By Matt Dorbin and Ben Crandall. On a sunny weekend day, you’re most likely to find Matt, Ben, five-year-old Zachary, and almost-two Cordelia at the zoo. Cordelia adores animals of all shapes and sizes – she’s just as fascinated by the ducks as the tigers, and Zachary takes his big brother responsibilities very seriously, pointing out everything he sees to her. Zachary also loves going to the beach with Matt to collect ‘treasures’ in a pail, while Ben takes Cordelia out after her nap for a frozen yogurt break. Zachary’s birthmother lives only twenty minutes away, but Cordelia’s birthparents are in the Midwest. It’s meant managing two different styles of relationship: Matt and Ben schedule time with Zachary’s birthmother more casually, whenever everyone can get together (though she never misses the annual Zach’s birthday/Super Bowl party), and make scheduled, longer trips every other year to visit Cordelia’s birthparents. Birthparents, grandparents, aunts and uncles are all friends of Matt and Ben on Facebook and get a steady stream of cute kid pictures and stories, which helps everyone feel connected, especially people hundreds of miles away. “One of the things that really warms our hearts is the way our children’s birth families have embraced not just their child, but their sibling as well. It’s been an expansion of what family means for everyone involved.”

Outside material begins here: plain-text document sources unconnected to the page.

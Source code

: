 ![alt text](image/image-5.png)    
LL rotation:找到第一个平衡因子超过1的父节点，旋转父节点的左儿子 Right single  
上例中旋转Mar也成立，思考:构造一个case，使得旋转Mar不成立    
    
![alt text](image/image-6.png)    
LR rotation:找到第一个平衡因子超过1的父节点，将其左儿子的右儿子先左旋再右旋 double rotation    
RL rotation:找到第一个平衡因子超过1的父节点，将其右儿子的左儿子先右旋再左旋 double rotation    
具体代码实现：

At the start of our adoption journey, we’re pretty sure OA&FS was first “the agency Dan Savage used” to us, though neither of us can remember who actually told us that anymore. We came to the first informational meeting in Seattle and the concept of openness in adoption (which seemed much less mainstream then than it is now) clicked for us immediately; Matt has four adopted cousins and we both have adopted friends as well, and that desire for connection with their birth families was present in so many of them to greater and lesser degrees. It felt like the best possible outcome for everyone concerned.

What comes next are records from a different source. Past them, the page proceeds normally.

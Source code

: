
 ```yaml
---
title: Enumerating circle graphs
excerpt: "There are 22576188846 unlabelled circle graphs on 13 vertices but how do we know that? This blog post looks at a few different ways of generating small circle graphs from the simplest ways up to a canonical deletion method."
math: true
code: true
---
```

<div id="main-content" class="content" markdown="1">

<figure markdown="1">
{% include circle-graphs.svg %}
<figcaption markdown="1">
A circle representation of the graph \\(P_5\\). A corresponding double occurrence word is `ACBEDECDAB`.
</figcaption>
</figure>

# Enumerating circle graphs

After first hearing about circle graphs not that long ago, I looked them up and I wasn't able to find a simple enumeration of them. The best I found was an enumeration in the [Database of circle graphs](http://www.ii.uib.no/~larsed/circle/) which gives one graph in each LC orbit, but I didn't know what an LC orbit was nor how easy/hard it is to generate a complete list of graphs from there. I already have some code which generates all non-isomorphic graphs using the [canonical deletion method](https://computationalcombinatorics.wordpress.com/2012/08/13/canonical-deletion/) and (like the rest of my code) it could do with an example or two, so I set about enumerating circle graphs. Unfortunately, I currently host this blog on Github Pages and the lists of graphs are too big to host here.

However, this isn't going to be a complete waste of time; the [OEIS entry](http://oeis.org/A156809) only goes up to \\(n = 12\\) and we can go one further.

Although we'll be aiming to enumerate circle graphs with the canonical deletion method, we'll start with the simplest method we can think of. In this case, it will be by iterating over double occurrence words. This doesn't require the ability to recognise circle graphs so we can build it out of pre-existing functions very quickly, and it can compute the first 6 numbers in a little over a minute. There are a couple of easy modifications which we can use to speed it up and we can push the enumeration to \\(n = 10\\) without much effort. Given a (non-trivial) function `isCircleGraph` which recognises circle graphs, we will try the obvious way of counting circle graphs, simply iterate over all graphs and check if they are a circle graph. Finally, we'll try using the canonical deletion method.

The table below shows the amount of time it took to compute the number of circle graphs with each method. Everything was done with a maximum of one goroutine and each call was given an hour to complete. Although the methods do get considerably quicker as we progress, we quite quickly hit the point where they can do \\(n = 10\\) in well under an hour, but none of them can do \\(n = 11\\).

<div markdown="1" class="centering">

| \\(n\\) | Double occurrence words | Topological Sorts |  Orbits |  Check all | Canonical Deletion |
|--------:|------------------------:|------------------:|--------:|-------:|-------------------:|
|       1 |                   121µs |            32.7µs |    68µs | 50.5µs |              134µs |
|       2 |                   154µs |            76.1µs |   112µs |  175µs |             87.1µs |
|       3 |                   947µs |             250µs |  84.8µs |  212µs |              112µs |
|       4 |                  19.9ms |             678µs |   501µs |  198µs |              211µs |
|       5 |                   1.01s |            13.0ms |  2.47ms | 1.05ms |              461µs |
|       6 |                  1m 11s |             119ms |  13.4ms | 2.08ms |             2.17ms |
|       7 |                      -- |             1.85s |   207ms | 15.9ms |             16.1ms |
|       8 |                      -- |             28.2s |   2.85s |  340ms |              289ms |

We really appreciate OA&FS’s focus on the well-being of every part of the adoptive triad. Adoption is a life-changing experience for everyone involved and we would never have been comfortable proceeding with it without feeling completely confident that the agency had the best interests of the birth family firmly present in their minds. We felt that every step of the way with OA&FS. The first woman who chose us ultimately decided to parent, and as hard a time as that was for us, it ultimately strengthened our confidence in the agency and our own principles. Knowing that the agency would respect and honor a decision to parent made us sure that when our time came to be chosen again that it was a fully informed decision made freely.
We donate to OA&FS because we want to support the outreach OA&FS does and help them spread their visibility. Our daughter’s birth family specifically wanted to place her with a same-sex couple, an option that was not legal under their state’s laws at the time. Having OA&FS as an option meant that they got an outcome more in line with their desires than local agencies would have been able to offer. We also believe strongly that women facing an unplanned pregnancy and unsure what to do deserve to have all their options placed in front of them in a nonjudgmental manner, and we trust OA&FS to do that.

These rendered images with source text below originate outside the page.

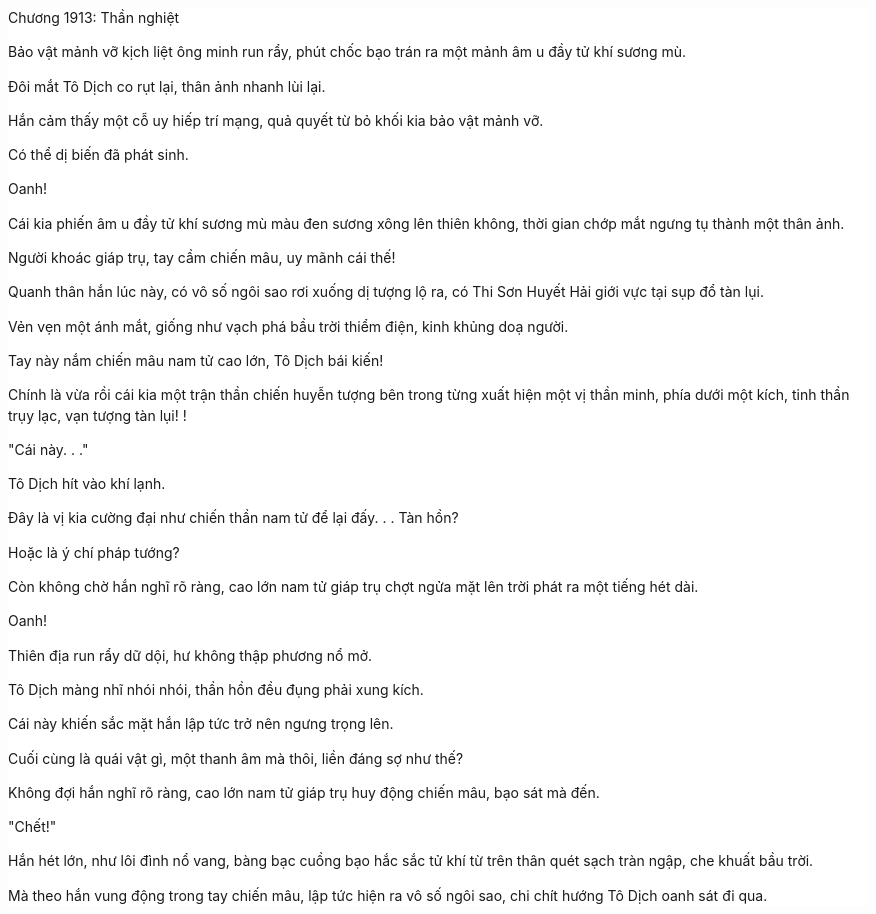 




Chương 1913: Thần nghiệt


Bảo vật mảnh vỡ kịch liệt ông minh run rẩy, phút chốc bạo trán ra một mảnh âm u đầy tử khí sương mù.

Đôi mắt Tô Dịch co rụt lại, thân ảnh nhanh lùi lại.

Hắn cảm thấy một cỗ uy hiếp trí mạng, quả quyết từ bỏ khối kia bảo vật mảnh vỡ.

Có thể dị biến đã phát sinh.

Oanh!

Cái kia phiến âm u đầy tử khí sương mù màu đen sương xông lên thiên không, thời gian chớp mắt ngưng tụ thành một thân ảnh.

Người khoác giáp trụ, tay cầm chiến mâu, uy mãnh cái thế!

Quanh thân hắn lúc này, có vô số ngôi sao rơi xuống dị tượng lộ ra, có Thi Sơn Huyết Hải giới vực tại sụp đổ tàn lụi.

Vẻn vẹn một ánh mắt, giống như vạch phá bầu trời thiểm điện, kinh khủng doạ người.

Tay này nắm chiến mâu nam tử cao lớn, Tô Dịch bái kiến!

Chính là vừa rồi cái kia một trận thần chiến huyễn tượng bên trong từng xuất hiện một vị thần minh, phía dưới một kích, tinh thần trụy lạc, vạn tượng tàn lụi! !

"Cái này. . ."

Tô Dịch hít vào khí lạnh.

Đây là vị kia cường đại như chiến thần nam tử để lại đấy. . . Tàn hồn?

Hoặc là ý chí pháp tướng?

Còn không chờ hắn nghĩ rõ ràng, cao lớn nam tử giáp trụ chợt ngửa mặt lên trời phát ra một tiếng hét dài.

Oanh!

Thiên địa run rẩy dữ dội, hư không thập phương nổ mở.

Tô Dịch màng nhĩ nhói nhói, thần hồn đều đụng phải xung kích.

Cái này khiến sắc mặt hắn lập tức trở nên ngưng trọng lên.

Cuối cùng là quái vật gì, một thanh âm mà thôi, liền đáng sợ như thế?

Không đợi hắn nghĩ rõ ràng, cao lớn nam tử giáp trụ huy động chiến mâu, bạo sát mà đến.

"Chết!"

Hắn hét lớn, như lôi đình nổ vang, bàng bạc cuồng bạo hắc sắc tử khí từ trên thân quét sạch tràn ngập, che khuất bầu trời.

Mà theo hắn vung động trong tay chiến mâu, lập tức hiện ra vô số ngôi sao, chi chít hướng Tô Dịch oanh sát đi qua.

On a practical level, our open adoption experience has changed our family’s life by giving us access to our children’s medical histories and to genetic relatives. This has saved them from the prospect of a few unpleasant-at-best medical procedures. (You haven’t lived until you’ve sent a text to a woman you’ve known less than three months asking her to measure her head circumference!) But that’s just the surface. Open adoption to us is another expression of our belief that it’s up to each of us to choose what relationships are most meaningful, and to embrace those possibilities even when they’re unexpected. Our children are learning – and we’re learning too – that family is what you make it.